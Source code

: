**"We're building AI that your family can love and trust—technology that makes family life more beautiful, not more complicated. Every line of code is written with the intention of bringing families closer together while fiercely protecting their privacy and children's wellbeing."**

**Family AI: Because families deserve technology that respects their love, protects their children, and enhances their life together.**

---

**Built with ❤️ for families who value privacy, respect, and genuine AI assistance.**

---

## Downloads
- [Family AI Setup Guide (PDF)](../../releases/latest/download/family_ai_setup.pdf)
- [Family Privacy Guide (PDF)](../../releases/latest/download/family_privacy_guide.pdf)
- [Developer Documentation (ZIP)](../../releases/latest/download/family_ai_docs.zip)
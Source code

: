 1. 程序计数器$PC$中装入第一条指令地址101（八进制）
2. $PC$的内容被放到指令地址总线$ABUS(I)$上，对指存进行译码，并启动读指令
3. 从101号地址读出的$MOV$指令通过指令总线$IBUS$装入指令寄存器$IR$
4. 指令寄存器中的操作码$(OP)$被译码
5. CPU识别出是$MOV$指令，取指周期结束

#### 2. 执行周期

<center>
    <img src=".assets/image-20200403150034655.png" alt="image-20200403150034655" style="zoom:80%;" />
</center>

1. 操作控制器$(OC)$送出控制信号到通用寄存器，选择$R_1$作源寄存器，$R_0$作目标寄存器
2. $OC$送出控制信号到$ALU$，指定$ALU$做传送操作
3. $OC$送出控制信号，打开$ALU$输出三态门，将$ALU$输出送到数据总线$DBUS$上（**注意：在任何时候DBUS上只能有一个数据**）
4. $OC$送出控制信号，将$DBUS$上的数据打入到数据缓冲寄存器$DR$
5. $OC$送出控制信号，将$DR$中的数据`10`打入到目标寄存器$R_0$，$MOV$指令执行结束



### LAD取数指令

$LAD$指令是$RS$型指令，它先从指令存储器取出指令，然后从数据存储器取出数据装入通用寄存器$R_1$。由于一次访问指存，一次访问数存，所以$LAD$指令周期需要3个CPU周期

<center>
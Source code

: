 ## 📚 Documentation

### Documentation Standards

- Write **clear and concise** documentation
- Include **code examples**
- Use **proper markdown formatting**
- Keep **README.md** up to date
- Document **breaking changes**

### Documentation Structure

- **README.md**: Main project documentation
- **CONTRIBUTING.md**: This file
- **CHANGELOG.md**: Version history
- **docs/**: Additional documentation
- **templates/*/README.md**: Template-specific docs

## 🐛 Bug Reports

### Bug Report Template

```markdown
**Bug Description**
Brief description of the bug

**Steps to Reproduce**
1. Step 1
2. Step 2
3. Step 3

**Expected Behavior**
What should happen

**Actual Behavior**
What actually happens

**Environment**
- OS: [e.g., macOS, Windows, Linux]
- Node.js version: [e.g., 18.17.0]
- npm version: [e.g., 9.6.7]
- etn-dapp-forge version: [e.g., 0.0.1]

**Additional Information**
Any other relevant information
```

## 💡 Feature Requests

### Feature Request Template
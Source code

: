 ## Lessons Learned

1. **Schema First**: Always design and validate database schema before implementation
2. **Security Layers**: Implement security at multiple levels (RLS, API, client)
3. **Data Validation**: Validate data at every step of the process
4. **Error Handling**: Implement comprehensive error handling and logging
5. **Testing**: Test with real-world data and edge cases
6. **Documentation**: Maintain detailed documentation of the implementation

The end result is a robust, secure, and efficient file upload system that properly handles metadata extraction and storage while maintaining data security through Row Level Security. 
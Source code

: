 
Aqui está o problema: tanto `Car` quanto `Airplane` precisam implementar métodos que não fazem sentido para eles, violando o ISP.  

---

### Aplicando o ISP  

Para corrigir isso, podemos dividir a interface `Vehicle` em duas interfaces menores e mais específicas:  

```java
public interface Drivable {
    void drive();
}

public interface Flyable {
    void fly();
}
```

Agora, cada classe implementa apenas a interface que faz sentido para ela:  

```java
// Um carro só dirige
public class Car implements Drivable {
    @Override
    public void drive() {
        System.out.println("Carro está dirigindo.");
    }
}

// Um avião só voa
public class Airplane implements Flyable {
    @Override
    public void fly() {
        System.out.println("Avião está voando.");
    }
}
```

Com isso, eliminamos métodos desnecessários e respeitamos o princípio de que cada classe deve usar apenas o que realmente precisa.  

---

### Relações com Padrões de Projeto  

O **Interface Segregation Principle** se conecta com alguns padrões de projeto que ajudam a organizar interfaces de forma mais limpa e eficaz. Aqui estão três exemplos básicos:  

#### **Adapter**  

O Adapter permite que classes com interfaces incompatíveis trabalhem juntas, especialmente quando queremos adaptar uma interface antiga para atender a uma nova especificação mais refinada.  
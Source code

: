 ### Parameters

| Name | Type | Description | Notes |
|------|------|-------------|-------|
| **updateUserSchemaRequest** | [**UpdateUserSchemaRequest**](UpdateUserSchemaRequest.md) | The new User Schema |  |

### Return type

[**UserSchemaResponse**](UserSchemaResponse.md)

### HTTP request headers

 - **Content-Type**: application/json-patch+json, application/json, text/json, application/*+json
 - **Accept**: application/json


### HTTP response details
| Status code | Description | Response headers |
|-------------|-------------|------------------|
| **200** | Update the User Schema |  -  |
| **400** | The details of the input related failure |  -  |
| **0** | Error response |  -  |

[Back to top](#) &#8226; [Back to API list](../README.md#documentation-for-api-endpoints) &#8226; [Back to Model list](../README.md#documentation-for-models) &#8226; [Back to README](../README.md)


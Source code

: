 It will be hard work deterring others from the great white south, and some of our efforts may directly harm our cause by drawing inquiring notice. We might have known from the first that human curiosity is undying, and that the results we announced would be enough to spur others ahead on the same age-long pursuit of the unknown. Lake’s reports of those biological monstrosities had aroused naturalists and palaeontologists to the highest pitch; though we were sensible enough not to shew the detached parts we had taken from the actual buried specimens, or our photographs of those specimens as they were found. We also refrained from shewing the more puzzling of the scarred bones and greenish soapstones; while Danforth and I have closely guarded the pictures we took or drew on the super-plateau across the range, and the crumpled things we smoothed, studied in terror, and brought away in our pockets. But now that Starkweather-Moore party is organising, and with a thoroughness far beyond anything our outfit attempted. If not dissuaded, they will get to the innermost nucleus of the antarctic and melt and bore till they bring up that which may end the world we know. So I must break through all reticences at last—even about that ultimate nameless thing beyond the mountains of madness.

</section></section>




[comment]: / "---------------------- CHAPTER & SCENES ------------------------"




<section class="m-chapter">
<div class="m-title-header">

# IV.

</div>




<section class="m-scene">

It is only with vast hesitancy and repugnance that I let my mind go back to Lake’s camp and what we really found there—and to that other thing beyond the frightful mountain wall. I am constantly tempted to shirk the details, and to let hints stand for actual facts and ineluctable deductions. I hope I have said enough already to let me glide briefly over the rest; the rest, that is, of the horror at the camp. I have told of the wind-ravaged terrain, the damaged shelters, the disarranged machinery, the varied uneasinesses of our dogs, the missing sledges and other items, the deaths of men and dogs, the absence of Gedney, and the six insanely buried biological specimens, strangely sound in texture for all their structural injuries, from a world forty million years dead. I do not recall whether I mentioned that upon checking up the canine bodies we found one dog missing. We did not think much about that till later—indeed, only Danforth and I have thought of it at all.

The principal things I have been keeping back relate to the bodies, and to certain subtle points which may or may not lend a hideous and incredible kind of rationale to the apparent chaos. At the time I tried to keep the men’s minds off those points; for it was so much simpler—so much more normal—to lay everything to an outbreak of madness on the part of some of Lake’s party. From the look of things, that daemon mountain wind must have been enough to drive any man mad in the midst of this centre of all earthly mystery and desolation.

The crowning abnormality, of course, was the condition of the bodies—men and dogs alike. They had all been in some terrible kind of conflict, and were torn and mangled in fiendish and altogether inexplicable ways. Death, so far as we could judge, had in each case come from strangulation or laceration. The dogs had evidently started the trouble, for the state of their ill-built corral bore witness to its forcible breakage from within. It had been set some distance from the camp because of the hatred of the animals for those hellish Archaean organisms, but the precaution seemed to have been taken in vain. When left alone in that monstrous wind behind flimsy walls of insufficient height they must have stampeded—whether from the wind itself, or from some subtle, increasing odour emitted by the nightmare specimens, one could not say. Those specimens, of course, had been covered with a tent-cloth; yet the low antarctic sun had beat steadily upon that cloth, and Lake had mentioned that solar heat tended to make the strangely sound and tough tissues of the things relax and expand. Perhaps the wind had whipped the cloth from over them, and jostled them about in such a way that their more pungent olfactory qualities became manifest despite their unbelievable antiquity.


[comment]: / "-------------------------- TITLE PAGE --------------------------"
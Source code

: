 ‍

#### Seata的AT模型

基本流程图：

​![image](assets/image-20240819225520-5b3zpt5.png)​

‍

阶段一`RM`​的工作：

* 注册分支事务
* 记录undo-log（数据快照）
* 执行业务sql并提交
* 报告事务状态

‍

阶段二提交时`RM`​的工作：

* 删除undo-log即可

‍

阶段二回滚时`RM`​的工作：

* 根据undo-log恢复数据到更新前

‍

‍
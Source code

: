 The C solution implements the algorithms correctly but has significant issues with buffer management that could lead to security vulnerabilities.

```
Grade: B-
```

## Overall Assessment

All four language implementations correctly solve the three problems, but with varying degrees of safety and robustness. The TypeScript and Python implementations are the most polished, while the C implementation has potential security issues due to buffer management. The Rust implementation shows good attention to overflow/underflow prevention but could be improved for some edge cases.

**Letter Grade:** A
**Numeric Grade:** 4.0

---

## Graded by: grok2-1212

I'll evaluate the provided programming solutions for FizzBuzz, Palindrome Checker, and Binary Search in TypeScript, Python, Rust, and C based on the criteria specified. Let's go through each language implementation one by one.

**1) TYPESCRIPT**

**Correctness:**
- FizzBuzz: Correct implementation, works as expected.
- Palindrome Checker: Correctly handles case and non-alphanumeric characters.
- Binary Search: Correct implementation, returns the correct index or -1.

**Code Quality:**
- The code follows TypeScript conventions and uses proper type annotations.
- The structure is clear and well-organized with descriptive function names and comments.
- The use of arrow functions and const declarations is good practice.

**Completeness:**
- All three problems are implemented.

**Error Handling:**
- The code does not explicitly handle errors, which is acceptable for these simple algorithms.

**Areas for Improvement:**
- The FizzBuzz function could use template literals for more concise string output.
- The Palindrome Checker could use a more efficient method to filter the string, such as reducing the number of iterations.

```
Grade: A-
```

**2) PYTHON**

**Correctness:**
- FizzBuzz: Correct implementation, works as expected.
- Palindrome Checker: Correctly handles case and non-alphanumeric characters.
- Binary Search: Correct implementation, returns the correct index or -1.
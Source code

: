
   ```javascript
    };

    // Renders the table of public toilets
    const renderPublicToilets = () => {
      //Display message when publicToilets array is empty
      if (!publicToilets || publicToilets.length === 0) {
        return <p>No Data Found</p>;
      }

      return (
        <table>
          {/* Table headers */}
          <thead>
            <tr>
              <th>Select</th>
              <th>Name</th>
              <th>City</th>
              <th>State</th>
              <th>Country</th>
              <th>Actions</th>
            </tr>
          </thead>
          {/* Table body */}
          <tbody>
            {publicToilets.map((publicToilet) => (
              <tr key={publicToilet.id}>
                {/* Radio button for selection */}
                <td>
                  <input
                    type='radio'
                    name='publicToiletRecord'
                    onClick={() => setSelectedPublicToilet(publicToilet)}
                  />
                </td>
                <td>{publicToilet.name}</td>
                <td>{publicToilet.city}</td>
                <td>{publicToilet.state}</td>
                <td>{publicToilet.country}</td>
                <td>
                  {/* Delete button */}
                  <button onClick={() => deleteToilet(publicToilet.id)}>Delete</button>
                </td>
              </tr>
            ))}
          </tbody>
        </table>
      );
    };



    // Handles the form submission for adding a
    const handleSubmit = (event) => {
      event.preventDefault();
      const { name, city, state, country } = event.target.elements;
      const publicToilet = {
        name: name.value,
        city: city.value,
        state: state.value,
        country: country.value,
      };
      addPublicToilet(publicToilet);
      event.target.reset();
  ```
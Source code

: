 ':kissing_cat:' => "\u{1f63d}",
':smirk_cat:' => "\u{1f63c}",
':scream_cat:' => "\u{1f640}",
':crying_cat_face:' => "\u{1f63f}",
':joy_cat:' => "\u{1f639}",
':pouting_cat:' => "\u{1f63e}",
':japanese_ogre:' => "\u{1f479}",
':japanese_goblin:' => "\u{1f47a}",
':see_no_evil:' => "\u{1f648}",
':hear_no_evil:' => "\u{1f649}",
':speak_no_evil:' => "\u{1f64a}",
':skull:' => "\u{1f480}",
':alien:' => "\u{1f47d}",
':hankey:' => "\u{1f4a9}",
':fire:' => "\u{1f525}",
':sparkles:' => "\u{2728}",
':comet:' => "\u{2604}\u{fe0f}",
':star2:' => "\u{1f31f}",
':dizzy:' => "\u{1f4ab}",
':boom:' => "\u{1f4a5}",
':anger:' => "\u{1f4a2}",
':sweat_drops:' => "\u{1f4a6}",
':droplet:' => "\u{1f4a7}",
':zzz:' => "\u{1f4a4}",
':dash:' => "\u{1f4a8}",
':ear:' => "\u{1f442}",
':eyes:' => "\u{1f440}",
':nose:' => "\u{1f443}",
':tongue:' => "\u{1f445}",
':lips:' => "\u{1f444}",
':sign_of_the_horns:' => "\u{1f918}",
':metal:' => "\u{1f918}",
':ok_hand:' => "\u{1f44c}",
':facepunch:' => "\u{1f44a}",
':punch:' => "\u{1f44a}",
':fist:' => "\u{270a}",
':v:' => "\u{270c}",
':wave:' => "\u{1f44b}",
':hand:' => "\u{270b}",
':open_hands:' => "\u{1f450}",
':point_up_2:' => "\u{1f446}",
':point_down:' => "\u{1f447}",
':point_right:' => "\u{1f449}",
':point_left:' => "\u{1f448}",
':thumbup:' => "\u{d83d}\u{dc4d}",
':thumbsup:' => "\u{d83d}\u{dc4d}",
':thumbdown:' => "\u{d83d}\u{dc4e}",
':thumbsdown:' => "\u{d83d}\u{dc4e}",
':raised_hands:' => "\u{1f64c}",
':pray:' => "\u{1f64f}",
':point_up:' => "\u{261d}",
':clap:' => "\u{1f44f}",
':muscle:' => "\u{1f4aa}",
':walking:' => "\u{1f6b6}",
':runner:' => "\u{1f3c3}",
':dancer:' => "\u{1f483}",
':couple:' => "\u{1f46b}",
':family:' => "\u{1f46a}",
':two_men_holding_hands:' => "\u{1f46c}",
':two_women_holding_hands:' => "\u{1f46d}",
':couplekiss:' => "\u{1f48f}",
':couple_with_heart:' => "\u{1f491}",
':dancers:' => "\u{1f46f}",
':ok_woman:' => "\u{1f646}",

◆ HOW TO COMPLETE THIS TASK
If a line in the records above holds the string "latest", copy it out.

◆ REPLY
- [Family AI Setup Guide (PDF)](../../releases/latest/download/family_ai_setup.pdf)
- [Family Privacy Guide (PDF)](../../releases/latest/download/family_privacy_guide.pdf)
- [Developer Documentation (ZIP)](../../releases/latest/download/family_ai_docs.zip)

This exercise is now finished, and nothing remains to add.